### [Given records]
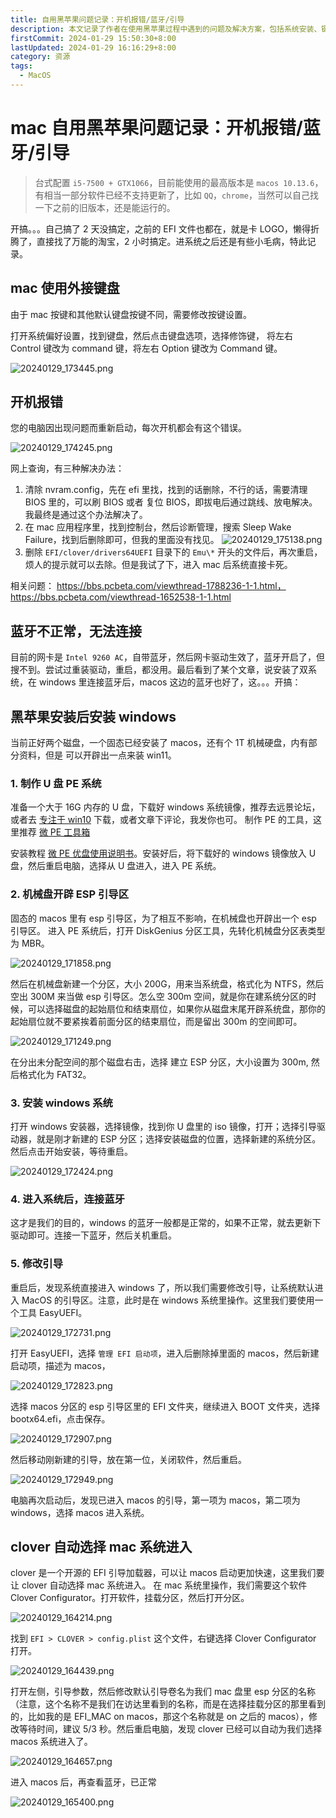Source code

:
 ```yaml
---
title: 自用黑苹果问题记录：开机报错/蓝牙/引导
description: 本文记录了作者在使用黑苹果过程中遇到的问题及解决方案，包括系统安装、键盘设置、开机报错、蓝牙连接等方面的详细步骤和注意事项
firstCommit: 2024-01-29 15:50:30+8:00
lastUpdated: 2024-01-29 16:16:29+8:00
category: 资源
tags:
  - MacOS
---
```


# mac 自用黑苹果问题记录：开机报错/蓝牙/引导

> 台式配置 `i5-7500 + GTX1066`，目前能使用的最高版本是 `macos 10.13.6`，有相当一部分软件已经不支持更新了，比如 `QQ`，`chrome`，当然可以自己找一下之前的旧版本，还是能运行的。

开搞。。。自己搞了 2 天没搞定，之前的 EFI 文件也都在，就是卡 LOGO，懒得折腾了，直接找了万能的淘宝，2 小时搞定。进系统之后还是有些小毛病，特此记录。

## mac 使用外接键盘

由于 mac 按键和其他默认键盘按键不同，需要修改按键设置。

打开系统偏好设置，找到键盘，然后点击键盘选项，选择修饰键，
将左右 Control 键改为 command 键，将左右 Option 键改为 Command 键。

![20240129_173445.png](https://www.helloimg.com/i/2025/01/02/6776ae9e96f13.png)

## 开机报错

您的电脑因出现问题而重新启动，每次开机都会有这个错误。

![20240129_174245.png](https://www.helloimg.com/i/2025/01/02/6776aea03ab97.png)

网上查询，有三种解决办法：

1. 清除 nvram.config，先在 efi 里找，找到的话删除，不行的话，需要清理 BIOS 里的，可以刷 BIOS 或者 复位 BIOS，即拔电后通过跳线、放电解决。我最终是通过这个办法解决了。
2. 在 mac 应用程序里，找到控制台，然后诊断管理，搜索 Sleep Wake Failure，找到后删除即可，但我的里面没有找见。
   ![20240129_175138.png](https://www.helloimg.com/i/2025/01/02/6776ae9fdf256.png)
3. 删除 `EFI/clover/drivers64UEFI` 目录下的 `Emu\*` 开头的文件后，再次重启，烦人的提示就可以去除。但是我试了下，进入 mac 后系统直接卡死。

相关问题： https://bbs.pcbeta.com/viewthread-1788236-1-1.html，https://bbs.pcbeta.com/viewthread-1652538-1-1.html

## 蓝牙不正常，无法连接

目前的网卡是 `Intel 9260 AC`，自带蓝牙，然后网卡驱动生效了，蓝牙开启了，但搜不到。尝试过重装驱动，重启，都没用。最后看到了某个文章，说安装了双系统，在 windows 里连接蓝牙后，macos 这边的蓝牙也好了，这。。。开搞：

## 黑苹果安装后安装 windows

当前正好两个磁盘，一个固态已经安装了 macos，还有个 1T 机械硬盘，内有部分资料，但是 可以开辟出一点来装 win11。

### 1. 制作 U 盘 PE 系统

准备一个大于 16G 内存的 U 盘，下载好 windows 系统镜像，推荐去远景论坛，或者去 [专注于 win10](https://iwin10.net/) 下载，或者文章下评论，我发你也可。
制作 PE 的工具，这里推荐 [微 PE 工具箱](https://www.wepe.com.cn/download.html)

安装教程 [微 PE 优盘使用说明书](https://www.wepe.com.cn/ubook/)。安装好后，将下载好的 windows 镜像放入 U 盘，然后重启电脑，选择从 U 盘进入，进入 PE 系统。

### 2. 机械盘开辟 ESP 引导区

固态的 macos 里有 esp 引导区，为了相互不影响，在机械盘也开辟出一个 esp 引导区。
进入 PE 系统后，打开 DiskGenius 分区工具，先转化机械盘分区表类型为 MBR。

![20240129_171858.png](https://www.helloimg.com/i/2025/01/02/6776ae9af280f.png)

然后在机械盘新建一个分区，大小 200G，用来当系统盘，格式化为 NTFS，然后空出 300M 来当做 esp 引导区。怎么空 300m 空间，就是你在建系统分区的时候，可以选择磁盘的起始扇位和结束扇位，如果你从磁盘末尾开辟系统盘，那你的起始扇位就不要紧挨着前面分区的结束扇位，而是留出 300m 的空间即可。

![20240129_171249.png](https://www.helloimg.com/i/2025/01/02/6776ae9ae4a24.png)

在分出未分配空间的那个磁盘右击，选择 建立 ESP 分区，大小设置为 300m, 然后格式化为 FAT32。

### 3. 安装 windows 系统

打开 windows 安装器，选择镜像，找到你 U 盘里的 iso 镜像，打开；选择引导驱动器，就是刚才新建的 ESP 分区；选择安装磁盘的位置，选择新建的系统分区。然后点击开始安装，等待重启。

![20240129_172424.png](https://www.helloimg.com/i/2025/01/02/6776ae9d5b41f.png)

### 4. 进入系统后，连接蓝牙

这才是我们的目的，windows 的蓝牙一般都是正常的，如果不正常，就去更新下驱动即可。连接一下蓝牙，然后关机重启。

### 5. 修改引导

重启后，发现系统直接进入 windows 了，所以我们需要修改引导，让系统默认进入 MacOS 的引导区。注意，此时是在 windows 系统里操作。这里我们要使用一个工具 EasyUEFI。

![20240129_172731.png](https://www.helloimg.com/i/2025/01/02/6776ae9d50a3d.png)

打开 EasyUEFI，选择 `管理 EFI 启动项`，进入后删除掉里面的 macos，然后新建启动项，描述为 macos，

![20240129_172823.png](https://www.helloimg.com/i/2025/01/02/6776ae9e6a696.png)

选择 macos 分区的 esp 引导区里的 EFI 文件夹，继续进入 BOOT 文件夹，选择 bootx64.efi，点击保存。

![20240129_172907.png](https://www.helloimg.com/i/2025/01/02/6776ae9e1c15f.png)

然后移动刚新建的引导，放在第一位，关闭软件，然后重启。

![20240129_172949.png](https://www.helloimg.com/i/2025/01/02/6776ae9e0d116.png)

电脑再次启动后，发现已进入 macos 的引导，第一项为 macos，第二项为 windows，选择 macos 进入系统。

## clover 自动选择 mac 系统进入

clover 是一个开源的 EFI 引导加载器，可以让 macos 启动更加快速，这里我们要让 clover 自动选择 mac 系统进入。
在 mac 系统里操作，我们需要这个软件 Clover Configurator。打开软件，挂载分区，然后打开分区。

![20240129_164214.png](https://www.helloimg.com/i/2025/01/02/6776ae9bd918c.png)

找到 `EFI > CLOVER > config.plist` 这个文件，右键选择 Clover Configurator 打开。

![20240129_164439.png](https://www.helloimg.com/i/2025/01/02/6776ae9b3d470.png)

打开左侧，引导参数，然后修改默认引导卷名为我们 mac 盘里 esp 分区的名称（注意，这个名称不是我们在访达里看到的名称，而是在选择挂载分区的那里看到的，比如我的是 EFI_MAC on macos，那这个名称就是 on 之后的 macos），修改等待时间，建议 5/3 秒。然后重启电脑，发现 clover 已经可以自动为我们选择 macos 系统进入了。

![20240129_164657.png](https://www.helloimg.com/i/2025/01/02/6776ae9ae0317.png)

进入 macos 后，再查看蓝牙，已正常

![20240129_165400.png](https://www.helloimg.com/i/2025/01/02/6776ae9aca74d.png)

### [Exercise requirements]
Would you please copy exactly the part of the entries above that begins at the line containing "这才是我们的目的，windo" and ends at the line containing "然后移动刚新建的引导，放在第一位，关闭软件，然后重启。", both lines included?

### [Exercise output]
这才是我们的目的，windows 的蓝牙一般都是正常的，如果不正常，就去更新下驱动即可。连接一下蓝牙，然后关机重启。

### 5. 修改引导

重启后，发现系统直接进入 windows 了，所以我们需要修改引导，让系统默认进入 MacOS 的引导区。注意，此时是在 windows 系统里操作。这里我们要使用一个工具 EasyUEFI。

![20240129_172731.png](https://www.helloimg.com/i/2025/01/02/6776ae9d50a3d.png)

打开 EasyUEFI，选择 `管理 EFI 启动项`，进入后删除掉里面的 macos，然后新建启动项，描述为 macos，

![20240129_172823.png](https://www.helloimg.com/i/2025/01/02/6776ae9e6a696.png)

选择 macos 分区的 esp 引导区里的 EFI 文件夹，继续进入 BOOT 文件夹，选择 bootx64.efi，点击保存。

![20240129_172907.png](https://www.helloimg.com/i/2025/01/02/6776ae9e1c15f.png)

然后移动刚新建的引导，放在第一位，关闭软件，然后重启。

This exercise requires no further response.